[EXERCISE PROMPT] These records contain pictures, which must be left out; copy exactly the lines from the one with "- 各候補の概要で不明な点はありますか？" up to and including the one with "- Returns the number".

[EXTRACTED INFORMATION]
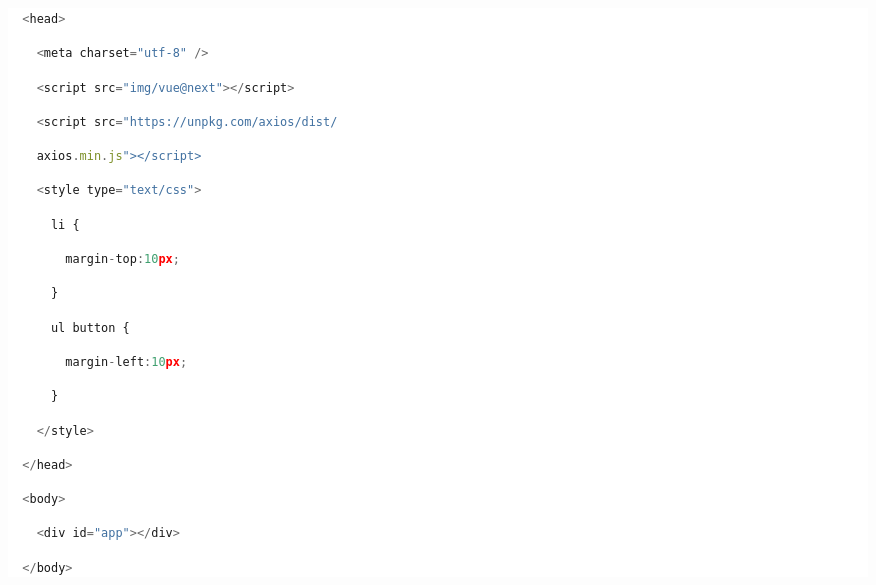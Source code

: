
 ```js
  <head>
```

```js
    <meta charset="utf-8" />
```

```js
    <script src="img/vue@next"></script>
```

```js
    <script src="https://unpkg.com/axios/dist/
```

```js
    axios.min.js"></script>
```

```js
    <style type="text/css">
```

```js
      li {
```

```js
        margin-top:10px;
```

```js
      }
```

```js
      ul button {
```

```js
        margin-left:10px;
```

```js
      }
```

```js
    </style>
```

```js
  </head>
```

```js
  <body>
```

```js
    <div id="app"></div>
```

```js
  </body>
```
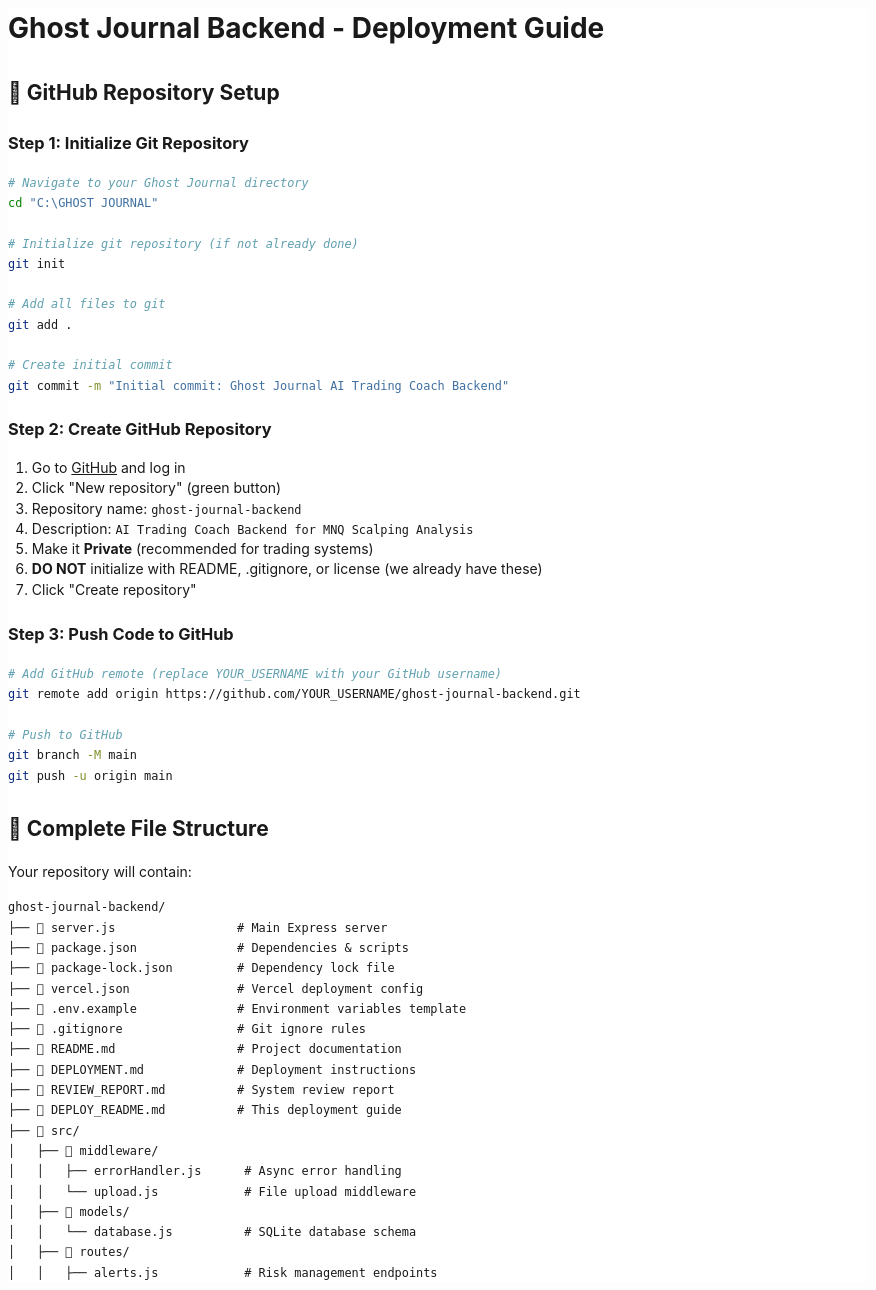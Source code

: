 # Ghost Journal Backend - Deployment Guide

## 🚀 GitHub Repository Setup

### Step 1: Initialize Git Repository
```bash
# Navigate to your Ghost Journal directory
cd "C:\GHOST JOURNAL"

# Initialize git repository (if not already done)
git init

# Add all files to git
git add .

# Create initial commit
git commit -m "Initial commit: Ghost Journal AI Trading Coach Backend"
```

### Step 2: Create GitHub Repository
1. Go to [GitHub](https://github.com) and log in
2. Click "New repository" (green button)
3. Repository name: `ghost-journal-backend`
4. Description: `AI Trading Coach Backend for MNQ Scalping Analysis`
5. Make it **Private** (recommended for trading systems)
6. **DO NOT** initialize with README, .gitignore, or license (we already have these)
7. Click "Create repository"

### Step 3: Push Code to GitHub
```bash
# Add GitHub remote (replace YOUR_USERNAME with your GitHub username)
git remote add origin https://github.com/YOUR_USERNAME/ghost-journal-backend.git

# Push to GitHub
git branch -M main
git push -u origin main
```

## 📁 Complete File Structure

Your repository will contain:

```
ghost-journal-backend/
├── 📄 server.js                 # Main Express server
├── 📄 package.json              # Dependencies & scripts
├── 📄 package-lock.json         # Dependency lock file
├── 📄 vercel.json               # Vercel deployment config
├── 📄 .env.example              # Environment variables template
├── 📄 .gitignore                # Git ignore rules
├── 📄 README.md                 # Project documentation
├── 📄 DEPLOYMENT.md             # Deployment instructions
├── 📄 REVIEW_REPORT.md          # System review report
├── 📄 DEPLOY_README.md          # This deployment guide
├── 📁 src/
│   ├── 📁 middleware/
│   │   ├── errorHandler.js      # Async error handling
│   │   └── upload.js            # File upload middleware
│   ├── 📁 models/
│   │   └── database.js          # SQLite database schema
│   ├── 📁 routes/
│   │   ├── alerts.js            # Risk management endpoints
```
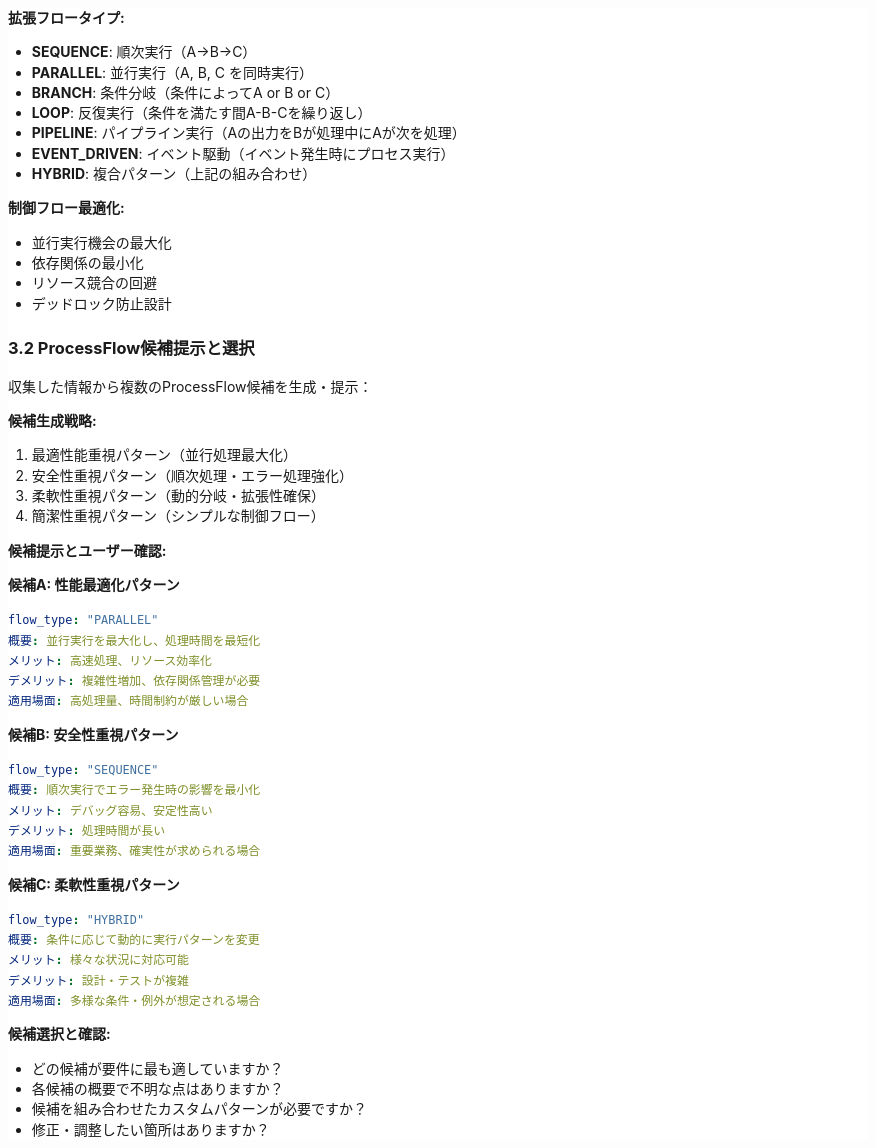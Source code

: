 **拡張フロータイプ:**
- **SEQUENCE**: 順次実行（A→B→C）
- **PARALLEL**: 並行実行（A, B, C を同時実行）
- **BRANCH**: 条件分岐（条件によってA or B or C）
- **LOOP**: 反復実行（条件を満たす間A-B-Cを繰り返し）
- **PIPELINE**: パイプライン実行（Aの出力をBが処理中にAが次を処理）
- **EVENT_DRIVEN**: イベント駆動（イベント発生時にプロセス実行）
- **HYBRID**: 複合パターン（上記の組み合わせ）

**制御フロー最適化:**
- 並行実行機会の最大化
- 依存関係の最小化
- リソース競合の回避
- デッドロック防止設計

### 3.2 ProcessFlow候補提示と選択
収集した情報から複数のProcessFlow候補を生成・提示：

**候補生成戦略:**
1. 最適性能重視パターン（並行処理最大化）
2. 安全性重視パターン（順次処理・エラー処理強化）
3. 柔軟性重視パターン（動的分岐・拡張性確保）
4. 簡潔性重視パターン（シンプルな制御フロー）

**候補提示とユーザー確認:**

**候補A: 性能最適化パターン**
```yaml
flow_type: "PARALLEL"
概要: 並行実行を最大化し、処理時間を最短化
メリット: 高速処理、リソース効率化
デメリット: 複雑性増加、依存関係管理が必要
適用場面: 高処理量、時間制約が厳しい場合
```

**候補B: 安全性重視パターン**
```yaml
flow_type: "SEQUENCE"
概要: 順次実行でエラー発生時の影響を最小化
メリット: デバッグ容易、安定性高い
デメリット: 処理時間が長い
適用場面: 重要業務、確実性が求められる場合
```

**候補C: 柔軟性重視パターン**
```yaml
flow_type: "HYBRID"
概要: 条件に応じて動的に実行パターンを変更
メリット: 様々な状況に対応可能
デメリット: 設計・テストが複雑
適用場面: 多様な条件・例外が想定される場合
```

**候補選択と確認:**
- どの候補が要件に最も適していますか？
- 各候補の概要で不明な点はありますか？
- 候補を組み合わせたカスタムパターンが必要ですか？
- 修正・調整したい箇所はありますか？

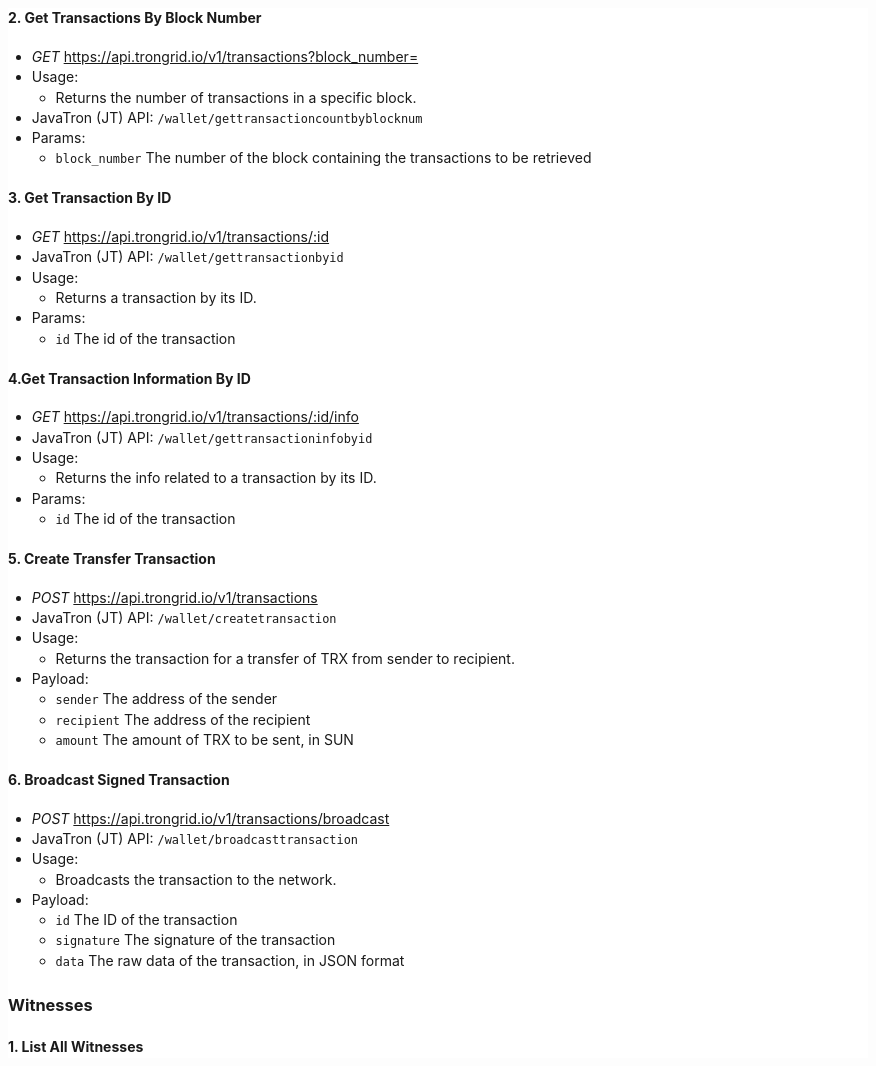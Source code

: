 #### 2. Get Transactions By Block Number

- _GET_ https://api.trongrid.io/v1/transactions?block_number=
- Usage:
  - Returns the number of transactions in a specific block.
- JavaTron (JT) API: `/wallet/gettransactioncountbyblocknum`
- Params:
  - `block_number` The number of the block containing the transactions to be retrieved

#### 3. Get Transaction By ID

- _GET_ https://api.trongrid.io/v1/transactions/:id
- JavaTron (JT) API: `/wallet/gettransactionbyid`
- Usage:
  - Returns a transaction by its ID.
- Params:
  - `id` The id of the transaction

#### 4.Get Transaction Information By ID

- _GET_ https://api.trongrid.io/v1/transactions/:id/info
- JavaTron (JT) API: `/wallet/gettransactioninfobyid`
- Usage:
  - Returns the info related to a transaction by its ID.
- Params:
  - `id` The id of the transaction

#### 5. Create Transfer Transaction

- _POST_ https://api.trongrid.io/v1/transactions
- JavaTron (JT) API: `/wallet/createtransaction`
- Usage:
  - Returns the transaction for a transfer of TRX from sender to recipient.
- Payload:
  - `sender` The address of the sender
  - `recipient` The address of the recipient
  - `amount` The amount of TRX to be sent, in SUN

#### 6. Broadcast Signed Transaction

- _POST_ https://api.trongrid.io/v1/transactions/broadcast
- JavaTron (JT) API: `/wallet/broadcasttransaction`
- Usage:
  - Broadcasts the transaction to the network.
- Payload:
  - `id` The ID of the transaction
  - `signature` The signature of the transaction
  - `data` The raw data of the transaction, in JSON format

### Witnesses

#### 1. List All Witnesses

[RESPONSE BOX]
- 各候補の概要で不明な点はありますか？
- 候補を組み合わせたカスタムパターンが必要ですか？
- 修正・調整したい箇所はありますか？

Source code

: #### 2. Get Transactions By Block Number

- _GET_ https://api.trongrid.io/v1/transactions?block_number=
- Usage:
  - Returns the number of transactions in a specific block.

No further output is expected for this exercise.